Remember to focus on building a relationship, not pushing products for the sake of sales. Compare the benefits of your policies vs. the policies themselves: why does a plumber need a Business Owners Policy compared to a General Liability policy? What extra protection would he receive? What’s the likelihood he’d experience a claim covered by a BOP but not by GL insurance?
Nurturing an authentic relationship with micro small business owners can have a ripple effect on your agency, too. Since micro businesses often network with one another, a good experience with your agency may encourage your clients to refer others in their network to your agency as well.
In fact, a whopping 83 percent of B2B customers are open to referring a business after a successful transaction. Additionally, 78 percent of those referrals amount to viable leads. Your efforts to develop a genuine relationship with micro small business owners may continue to pay off further down the road.
Connect with micro small businesses through your agency website
Your agency’s website serves as its digital footprint. Given that 69 percent of insurance customers conduct an online search before buying a policy, it’s a no-brainer that your agency needs a website to market commercial insurance to micro-small businesses.
A 2022 report found that only 14 percent of small businesses purchased commercial insurance online.
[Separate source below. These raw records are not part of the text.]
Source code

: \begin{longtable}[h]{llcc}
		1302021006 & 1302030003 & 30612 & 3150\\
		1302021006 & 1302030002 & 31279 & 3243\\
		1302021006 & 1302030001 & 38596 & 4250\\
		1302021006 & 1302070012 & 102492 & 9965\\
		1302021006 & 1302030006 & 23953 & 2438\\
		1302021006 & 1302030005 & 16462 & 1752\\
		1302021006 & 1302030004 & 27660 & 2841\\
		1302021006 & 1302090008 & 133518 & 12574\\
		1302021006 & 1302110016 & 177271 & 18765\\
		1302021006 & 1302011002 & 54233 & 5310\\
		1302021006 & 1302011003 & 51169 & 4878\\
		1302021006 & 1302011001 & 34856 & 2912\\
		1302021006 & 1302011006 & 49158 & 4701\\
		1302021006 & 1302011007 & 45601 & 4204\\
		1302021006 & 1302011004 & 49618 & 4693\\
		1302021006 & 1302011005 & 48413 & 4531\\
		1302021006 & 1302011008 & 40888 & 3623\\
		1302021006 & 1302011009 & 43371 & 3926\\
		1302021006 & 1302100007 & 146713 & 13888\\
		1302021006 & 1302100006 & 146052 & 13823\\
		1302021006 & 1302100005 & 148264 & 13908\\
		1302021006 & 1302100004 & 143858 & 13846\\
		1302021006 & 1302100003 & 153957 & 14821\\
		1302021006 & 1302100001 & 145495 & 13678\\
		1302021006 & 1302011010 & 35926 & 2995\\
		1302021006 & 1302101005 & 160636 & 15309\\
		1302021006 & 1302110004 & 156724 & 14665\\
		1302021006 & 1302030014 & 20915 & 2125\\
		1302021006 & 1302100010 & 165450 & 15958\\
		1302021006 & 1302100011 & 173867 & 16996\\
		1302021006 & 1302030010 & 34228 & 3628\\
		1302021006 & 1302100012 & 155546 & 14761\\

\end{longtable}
However, those who purchased online were generally very happy with the experience.
Further, almost 90 percent of B2B sales have shifted to teleconference, phone, or web avenues.
In many cases, an insurance agency’s website is the first step in the sales funnel. After familiarizing themselves with your agency and its offerings, micro small business owners are still likely to pick up the phone to speak with an agent.
But that doesn’t discount the usefulness of your website. A powerful, easily navigable website serves as a portal for clients to manage their policies, access documents (such as their certificate of insurance) and interact with your customer service team.
As a result, an insurance agency website can make it quick and convenient for a micro small business to purchase and manage an insurance policy without needless complexity.
Partner with companies that focus on serving micro small businesses
Because micro small businesses are so underserved, it may benefit your agency to partner with a company built around fulfilling their needs, such as Coterie.
Coterie allows insurance agents and firms to determine if a given micro small business is in appetite, then quote, bind, and issue policies in a matter of minutes.
You’ll also have access to Coterie’s world-class customer support to ensure your clients’ questions, concerns, and issues are quickly rectified and solved.
Partnering with a company like Coterie allows your agency to satisfy the unique needs of micro small businesses and provide them with the commercial insurance they require while eliminating or avoiding the time-consuming frustrations so common in the typical insurance-buying process.
Market insurance to micro small businesses by showing empathy, respect, and understanding
Selling a policy to a micro small business is likely one of the more personal interactions you’ll have as a B2B insurance agent or firm. You won’t be put on hold as you skip through half a dozen departments, pawned off to someone who lacks any authority to buy from you, or asked to run through reams of bureaucratic red tape.
Instead, you’ll be speaking with micro-small business owners themselves or, at the very least, someone fairly close to the owner. Demonstrating your genuine interest in the success of the business and empathy for its struggles can go miles. It also helps you lay a foundation to offer a value-based solution to the business’s concerns and worries.
Market insurance to micro small businesses by empowering your product knowledge and sales skills with your humanity. You’ll be doing the business owner a great service they will come to appreciate and be grateful.